Le 30 juillet, une délégation de la commission des affaires étrangères et de la défense nationale du Parlement se rendra aux Etats-Unis pour une visite officielle au Commandement américain des forces du Pacifique, à la base aérienne de Luke ainsi qu’à l’entreprise International Turbine Engine Company (ITEC).
Le président chinois Xi Jinping a récemment indiqué que les forces navales chinoises, à l’invitation des Etats-Unis, participeraient en 2018 aux exercices militaires du Pacific Rim (aussi connus sous le nom de RIMPAC). Ma Wen-chun (馬文君), législatrice issue du Kuomintang (KMT), a indiqué que malgré les effort répétés de Taiwan pour participer à ces exercices, la pression de la politique internationale était telle que la participation directe de Taiwan était désormais compromise. Elle a ajouté qu’en raison de l’entente tacite entre le président Trump et le président chinois, l’armée taiwanaise risquait de se voir marginalisée et que c’était là un problème sur lequel il fallait se concentrer. Voici ce qu'a déclaré Ma Wen-chun : « Pour ce qui est de l’intelligence militaire que nous partageons, par exemple les radars de détection, ou les ententes militaires tacites, ces choses-là vont elles changer à l’avenir ? Taiwan sera-t-elle ou non marginalisée ? quels seront les changements qui interviendront dans les accords militaires tacites ? Voilà ce qu’il nous faut considérer. Cette fois-ci, nos collègues iront aux Etats-Unis et nous espérons qu’ils pourront transmettre très clairement nos réclamations et notre position ».
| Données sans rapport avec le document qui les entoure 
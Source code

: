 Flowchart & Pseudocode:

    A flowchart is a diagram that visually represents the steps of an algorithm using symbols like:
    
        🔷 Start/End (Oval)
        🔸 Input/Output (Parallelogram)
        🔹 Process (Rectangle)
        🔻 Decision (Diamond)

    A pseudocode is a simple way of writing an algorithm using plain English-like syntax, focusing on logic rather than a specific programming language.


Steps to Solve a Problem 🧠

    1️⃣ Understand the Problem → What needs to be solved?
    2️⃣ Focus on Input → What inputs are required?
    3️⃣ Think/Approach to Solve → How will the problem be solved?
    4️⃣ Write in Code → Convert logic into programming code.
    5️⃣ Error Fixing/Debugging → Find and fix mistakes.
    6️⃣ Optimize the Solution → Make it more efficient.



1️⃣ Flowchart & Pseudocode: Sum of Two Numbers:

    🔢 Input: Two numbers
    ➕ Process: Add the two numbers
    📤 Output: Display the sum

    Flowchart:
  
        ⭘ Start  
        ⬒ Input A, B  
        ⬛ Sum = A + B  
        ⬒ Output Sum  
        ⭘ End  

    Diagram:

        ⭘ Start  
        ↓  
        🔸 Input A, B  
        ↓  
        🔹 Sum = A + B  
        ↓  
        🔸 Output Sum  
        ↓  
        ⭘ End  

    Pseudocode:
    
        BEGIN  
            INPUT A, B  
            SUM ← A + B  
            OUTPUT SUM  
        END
Wang Ding-yu (王定宇), législateur du Parti Démocrate Progressiste, trouve que les deux seuls pays à ne pas participer aux exercices du Pacific Rim sont La Corée du Nord et Taiwan, ce qui selon lui est tout à fait injuste pour Taiwan, pays allié des Etats-Unis depuis si longtemps. En plus de réclamer la participation de Taiwan aux exercices, la délégation exprimera aussi le grand cas que fait Taiwan des échanges militaires entre Taiwan et les Etats-Unis qui se dérouleront l’an prochain.